Provided data.
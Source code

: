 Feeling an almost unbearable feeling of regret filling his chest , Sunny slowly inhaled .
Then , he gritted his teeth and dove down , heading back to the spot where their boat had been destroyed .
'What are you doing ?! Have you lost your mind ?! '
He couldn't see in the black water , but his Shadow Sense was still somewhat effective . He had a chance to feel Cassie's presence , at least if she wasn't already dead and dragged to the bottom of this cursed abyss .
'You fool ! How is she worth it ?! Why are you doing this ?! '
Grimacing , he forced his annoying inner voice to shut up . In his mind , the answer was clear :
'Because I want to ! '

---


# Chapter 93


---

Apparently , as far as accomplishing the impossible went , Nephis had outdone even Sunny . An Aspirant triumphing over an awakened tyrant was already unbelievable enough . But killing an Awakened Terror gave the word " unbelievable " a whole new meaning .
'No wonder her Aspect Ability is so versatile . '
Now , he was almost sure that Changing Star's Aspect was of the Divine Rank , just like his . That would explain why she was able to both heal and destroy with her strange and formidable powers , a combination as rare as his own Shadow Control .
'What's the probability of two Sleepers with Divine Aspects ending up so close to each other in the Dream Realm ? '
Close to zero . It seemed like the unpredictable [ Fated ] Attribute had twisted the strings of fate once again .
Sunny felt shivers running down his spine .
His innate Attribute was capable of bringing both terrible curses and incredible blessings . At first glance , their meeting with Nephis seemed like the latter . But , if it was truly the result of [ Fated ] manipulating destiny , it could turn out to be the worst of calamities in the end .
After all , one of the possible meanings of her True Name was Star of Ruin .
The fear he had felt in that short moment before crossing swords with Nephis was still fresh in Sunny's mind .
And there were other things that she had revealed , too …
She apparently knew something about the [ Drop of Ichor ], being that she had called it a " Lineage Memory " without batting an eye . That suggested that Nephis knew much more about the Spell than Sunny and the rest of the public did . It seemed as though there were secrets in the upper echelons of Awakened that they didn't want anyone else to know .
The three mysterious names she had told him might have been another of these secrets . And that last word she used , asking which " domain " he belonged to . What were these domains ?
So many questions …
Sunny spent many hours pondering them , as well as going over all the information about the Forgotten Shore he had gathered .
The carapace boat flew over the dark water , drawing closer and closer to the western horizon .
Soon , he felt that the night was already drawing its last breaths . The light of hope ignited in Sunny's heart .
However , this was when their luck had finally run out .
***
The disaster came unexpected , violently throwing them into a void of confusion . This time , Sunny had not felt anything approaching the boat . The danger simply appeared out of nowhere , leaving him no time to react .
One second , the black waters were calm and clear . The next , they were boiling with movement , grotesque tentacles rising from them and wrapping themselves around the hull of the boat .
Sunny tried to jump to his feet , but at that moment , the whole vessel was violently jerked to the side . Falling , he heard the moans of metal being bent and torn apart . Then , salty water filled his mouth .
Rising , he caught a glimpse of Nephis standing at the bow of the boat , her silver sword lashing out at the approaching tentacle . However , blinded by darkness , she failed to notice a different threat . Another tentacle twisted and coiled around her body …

Directions for this task.
Copy out the entries from the material above, matching each one exactly.

Output below.
Source code

: Feeling an almost unbearable feeling of regret filling his chest , Sunny slowly inhaled .
Then , he gritted his teeth and dove down , heading back to the spot where their boat had been destroyed .
'What are you doing ?! Have you lost your mind ?! '
He couldn't see in the black water , but his Shadow Sense was still somewhat effective . He had a chance to feel Cassie's presence , at least if she wasn't already dead and dragged to the bottom of this cursed abyss .
'You fool ! How is she worth it ?! Why are you doing this ?! '
Grimacing , he forced his annoying inner voice to shut up . In his mind , the answer was clear :
'Because I want to ! '

---


# Chapter 93


---

Apparently , as far as accomplishing the impossible went , Nephis had outdone even Sunny . An Aspirant triumphing over an awakened tyrant was already unbelievable enough . But killing an Awakened Terror gave the word " unbelievable " a whole new meaning .
'No wonder her Aspect Ability is so versatile . '
Now , he was almost sure that Changing Star's Aspect was of the Divine Rank , just like his . That would explain why she was able to both heal and destroy with her strange and formidable powers , a combination as rare as his own Shadow Control .
'What's the probability of two Sleepers with Divine Aspects ending up so close to each other in the Dream Realm ? '
Close to zero . It seemed like the unpredictable [ Fated ] Attribute had twisted the strings of fate once again .
Sunny felt shivers running down his spine .
His innate Attribute was capable of bringing both terrible curses and incredible blessings . At first glance , their meeting with Nephis seemed like the latter . But , if it was truly the result of [ Fated ] manipulating destiny , it could turn out to be the worst of calamities in the end .
After all , one of the possible meanings of her True Name was Star of Ruin .
The fear he had felt in that short moment before crossing swords with Nephis was still fresh in Sunny's mind .
And there were other things that she had revealed , too …
She apparently knew something about the [ Drop of Ichor ], being that she had called it a " Lineage Memory " without batting an eye . That suggested that Nephis knew much more about the Spell than Sunny and the rest of the public did . It seemed as though there were secrets in the upper echelons of Awakened that they didn't want anyone else to know .
The three mysterious names she had told him might have been another of these secrets . And that last word she used , asking which " domain " he belonged to . What were these domains ?
So many questions …
Sunny spent many hours pondering them , as well as going over all the information about the Forgotten Shore he had gathered .
The carapace boat flew over the dark water , drawing closer and closer to the western horizon .
Soon , he felt that the night was already drawing its last breaths . The light of hope ignited in Sunny's heart .
However , this was when their luck had finally run out .
***
The disaster came unexpected , violently throwing them into a void of confusion . This time , Sunny had not felt anything approaching the boat . The danger simply appeared out of nowhere , leaving him no time to react .
One second , the black waters were calm and clear . The next , they were boiling with movement , grotesque tentacles rising from them and wrapping themselves around the hull of the boat .
Sunny tried to jump to his feet , but at that moment , the whole vessel was violently jerked to the side . Falling , he heard the moans of metal being bent and torn apart . Then , salty water filled his mouth .
Rising , he caught a glimpse of Nephis standing at the bow of the boat , her silver sword lashing out at the approaching tentacle . However , blinded by darkness , she failed to notice a different threat . Another tentacle twisted and coiled around her body …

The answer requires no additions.